• [Data for this task]:

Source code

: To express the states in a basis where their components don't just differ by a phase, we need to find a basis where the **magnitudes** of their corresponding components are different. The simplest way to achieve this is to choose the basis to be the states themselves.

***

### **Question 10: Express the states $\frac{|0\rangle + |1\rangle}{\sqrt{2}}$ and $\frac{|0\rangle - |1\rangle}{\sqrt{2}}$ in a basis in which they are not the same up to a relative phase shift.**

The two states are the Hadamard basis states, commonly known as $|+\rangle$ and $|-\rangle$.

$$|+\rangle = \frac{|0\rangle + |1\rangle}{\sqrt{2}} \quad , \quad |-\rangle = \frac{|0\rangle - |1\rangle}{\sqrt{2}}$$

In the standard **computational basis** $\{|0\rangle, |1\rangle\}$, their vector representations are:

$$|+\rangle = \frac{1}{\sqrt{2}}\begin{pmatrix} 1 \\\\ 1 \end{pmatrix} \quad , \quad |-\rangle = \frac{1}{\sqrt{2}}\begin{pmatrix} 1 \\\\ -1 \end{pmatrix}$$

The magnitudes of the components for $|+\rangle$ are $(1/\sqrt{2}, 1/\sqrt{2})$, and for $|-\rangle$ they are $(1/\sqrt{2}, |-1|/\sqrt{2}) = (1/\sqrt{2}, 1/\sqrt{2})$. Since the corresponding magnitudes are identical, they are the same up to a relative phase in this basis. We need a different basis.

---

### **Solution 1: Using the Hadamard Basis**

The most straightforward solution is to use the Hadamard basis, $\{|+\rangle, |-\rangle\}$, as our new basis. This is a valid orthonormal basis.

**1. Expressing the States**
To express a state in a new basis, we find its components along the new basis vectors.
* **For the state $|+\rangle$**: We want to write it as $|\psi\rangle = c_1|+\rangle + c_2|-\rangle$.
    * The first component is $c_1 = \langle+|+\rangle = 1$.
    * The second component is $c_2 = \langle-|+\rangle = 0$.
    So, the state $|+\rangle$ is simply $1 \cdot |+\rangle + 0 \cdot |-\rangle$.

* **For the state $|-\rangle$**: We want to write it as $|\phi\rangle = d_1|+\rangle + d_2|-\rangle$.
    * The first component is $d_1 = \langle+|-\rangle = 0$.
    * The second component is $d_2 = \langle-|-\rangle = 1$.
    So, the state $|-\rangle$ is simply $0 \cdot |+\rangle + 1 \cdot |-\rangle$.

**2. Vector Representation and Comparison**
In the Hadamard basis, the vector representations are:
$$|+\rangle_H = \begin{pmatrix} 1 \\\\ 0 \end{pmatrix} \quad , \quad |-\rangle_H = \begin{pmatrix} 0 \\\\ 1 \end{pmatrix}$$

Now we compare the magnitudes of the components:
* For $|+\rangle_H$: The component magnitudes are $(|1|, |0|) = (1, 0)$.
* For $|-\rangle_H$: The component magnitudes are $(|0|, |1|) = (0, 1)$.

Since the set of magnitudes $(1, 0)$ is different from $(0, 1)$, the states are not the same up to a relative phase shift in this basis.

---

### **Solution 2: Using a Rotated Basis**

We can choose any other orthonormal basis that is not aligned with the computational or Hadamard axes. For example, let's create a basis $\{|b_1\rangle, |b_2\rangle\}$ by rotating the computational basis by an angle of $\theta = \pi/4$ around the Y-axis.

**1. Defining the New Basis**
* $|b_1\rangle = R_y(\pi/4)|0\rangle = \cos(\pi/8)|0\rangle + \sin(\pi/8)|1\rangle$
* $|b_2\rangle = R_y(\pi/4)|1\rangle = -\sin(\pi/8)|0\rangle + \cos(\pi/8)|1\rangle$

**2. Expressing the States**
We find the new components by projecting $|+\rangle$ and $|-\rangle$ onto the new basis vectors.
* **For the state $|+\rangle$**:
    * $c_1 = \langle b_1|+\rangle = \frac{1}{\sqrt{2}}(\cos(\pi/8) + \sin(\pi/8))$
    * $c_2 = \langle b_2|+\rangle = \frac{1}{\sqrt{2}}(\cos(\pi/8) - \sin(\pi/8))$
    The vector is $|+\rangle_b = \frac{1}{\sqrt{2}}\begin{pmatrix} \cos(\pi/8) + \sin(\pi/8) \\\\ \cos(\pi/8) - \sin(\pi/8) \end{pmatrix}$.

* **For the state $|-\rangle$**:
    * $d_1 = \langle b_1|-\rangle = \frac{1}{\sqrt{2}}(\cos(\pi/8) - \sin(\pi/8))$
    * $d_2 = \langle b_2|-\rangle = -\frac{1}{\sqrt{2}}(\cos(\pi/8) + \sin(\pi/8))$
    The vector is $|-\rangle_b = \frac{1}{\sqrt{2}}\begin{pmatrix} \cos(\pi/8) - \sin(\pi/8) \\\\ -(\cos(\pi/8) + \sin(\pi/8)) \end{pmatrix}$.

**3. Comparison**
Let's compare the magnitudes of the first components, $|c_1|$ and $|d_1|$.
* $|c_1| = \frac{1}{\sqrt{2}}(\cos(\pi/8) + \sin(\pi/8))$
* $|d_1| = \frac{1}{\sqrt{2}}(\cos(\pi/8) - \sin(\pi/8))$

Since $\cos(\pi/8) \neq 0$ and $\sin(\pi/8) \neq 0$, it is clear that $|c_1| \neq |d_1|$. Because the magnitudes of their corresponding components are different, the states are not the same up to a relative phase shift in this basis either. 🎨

• [Work request]:
Return the full listing. Leave every word as it stands.

• [Output for this task]:
Source code

: To express the states in a basis where their components don't just differ by a phase, we need to find a basis where the **magnitudes** of their corresponding components are different. The simplest way to achieve this is to choose the basis to be the states themselves.

***

### **Question 10: Express the states $\frac{|0\rangle + |1\rangle}{\sqrt{2}}$ and $\frac{|0\rangle - |1\rangle}{\sqrt{2}}$ in a basis in which they are not the same up to a relative phase shift.**

The two states are the Hadamard basis states, commonly known as $|+\rangle$ and $|-\rangle$.

$$|+\rangle = \frac{|0\rangle + |1\rangle}{\sqrt{2}} \quad , \quad |-\rangle = \frac{|0\rangle - |1\rangle}{\sqrt{2}}$$

In the standard **computational basis** $\{|0\rangle, |1\rangle\}$, their vector representations are:

$$|+\rangle = \frac{1}{\sqrt{2}}\begin{pmatrix} 1 \\\\ 1 \end{pmatrix} \quad , \quad |-\rangle = \frac{1}{\sqrt{2}}\begin{pmatrix} 1 \\\\ -1 \end{pmatrix}$$

The magnitudes of the components for $|+\rangle$ are $(1/\sqrt{2}, 1/\sqrt{2})$, and for $|-\rangle$ they are $(1/\sqrt{2}, |-1|/\sqrt{2}) = (1/\sqrt{2}, 1/\sqrt{2})$. Since the corresponding magnitudes are identical, they are the same up to a relative phase in this basis. We need a different basis.

---

### **Solution 1: Using the Hadamard Basis**

The most straightforward solution is to use the Hadamard basis, $\{|+\rangle, |-\rangle\}$, as our new basis. This is a valid orthonormal basis.

**1. Expressing the States**
To express a state in a new basis, we find its components along the new basis vectors.
* **For the state $|+\rangle$**: We want to write it as $|\psi\rangle = c_1|+\rangle + c_2|-\rangle$.
    * The first component is $c_1 = \langle+|+\rangle = 1$.
    * The second component is $c_2 = \langle-|+\rangle = 0$.
    So, the state $|+\rangle$ is simply $1 \cdot |+\rangle + 0 \cdot |-\rangle$.

* **For the state $|-\rangle$**: We want to write it as $|\phi\rangle = d_1|+\rangle + d_2|-\rangle$.
    * The first component is $d_1 = \langle+|-\rangle = 0$.
    * The second component is $d_2 = \langle-|-\rangle = 1$.
    So, the state $|-\rangle$ is simply $0 \cdot |+\rangle + 1 \cdot |-\rangle$.

**2. Vector Representation and Comparison**
In the Hadamard basis, the vector representations are:
$$|+\rangle_H = \begin{pmatrix} 1 \\\\ 0 \end{pmatrix} \quad , \quad |-\rangle_H = \begin{pmatrix} 0 \\\\ 1 \end{pmatrix}$$

Now we compare the magnitudes of the components:
* For $|+\rangle_H$: The component magnitudes are $(|1|, |0|) = (1, 0)$.
* For $|-\rangle_H$: The component magnitudes are $(|0|, |1|) = (0, 1)$.

Since the set of magnitudes $(1, 0)$ is different from $(0, 1)$, the states are not the same up to a relative phase shift in this basis.

---

### **Solution 2: Using a Rotated Basis**

We can choose any other orthonormal basis that is not aligned with the computational or Hadamard axes. For example, let's create a basis $\{|b_1\rangle, |b_2\rangle\}$ by rotating the computational basis by an angle of $\theta = \pi/4$ around the Y-axis.

**1. Defining the New Basis**
* $|b_1\rangle = R_y(\pi/4)|0\rangle = \cos(\pi/8)|0\rangle + \sin(\pi/8)|1\rangle$
* $|b_2\rangle = R_y(\pi/4)|1\rangle = -\sin(\pi/8)|0\rangle + \cos(\pi/8)|1\rangle$

**2. Expressing the States**
We find the new components by projecting $|+\rangle$ and $|-\rangle$ onto the new basis vectors.
* **For the state $|+\rangle$**:
    * $c_1 = \langle b_1|+\rangle = \frac{1}{\sqrt{2}}(\cos(\pi/8) + \sin(\pi/8))$
    * $c_2 = \langle b_2|+\rangle = \frac{1}{\sqrt{2}}(\cos(\pi/8) - \sin(\pi/8))$
    The vector is $|+\rangle_b = \frac{1}{\sqrt{2}}\begin{pmatrix} \cos(\pi/8) + \sin(\pi/8) \\\\ \cos(\pi/8) - \sin(\pi/8) \end{pmatrix}$.

* **For the state $|-\rangle$**:
    * $d_1 = \langle b_1|-\rangle = \frac{1}{\sqrt{2}}(\cos(\pi/8) - \sin(\pi/8))$
    * $d_2 = \langle b_2|-\rangle = -\frac{1}{\sqrt{2}}(\cos(\pi/8) + \sin(\pi/8))$
    The vector is $|-\rangle_b = \frac{1}{\sqrt{2}}\begin{pmatrix} \cos(\pi/8) - \sin(\pi/8) \\\\ -(\cos(\pi/8) + \sin(\pi/8)) \end{pmatrix}$.

**3. Comparison**
Let's compare the magnitudes of the first components, $|c_1|$ and $|d_1|$.
* $|c_1| = \frac{1}{\sqrt{2}}(\cos(\pi/8) + \sin(\pi/8))$
* $|d_1| = \frac{1}{\sqrt{2}}(\cos(\pi/8) - \sin(\pi/8))$

Since $\cos(\pi/8) \neq 0$ and $\sin(\pi/8) \neq 0$, it is clear that $|c_1| \neq |d_1|$. Because the magnitudes of their corresponding components are different, the states are not the same up to a relative phase shift in this basis either. 🎨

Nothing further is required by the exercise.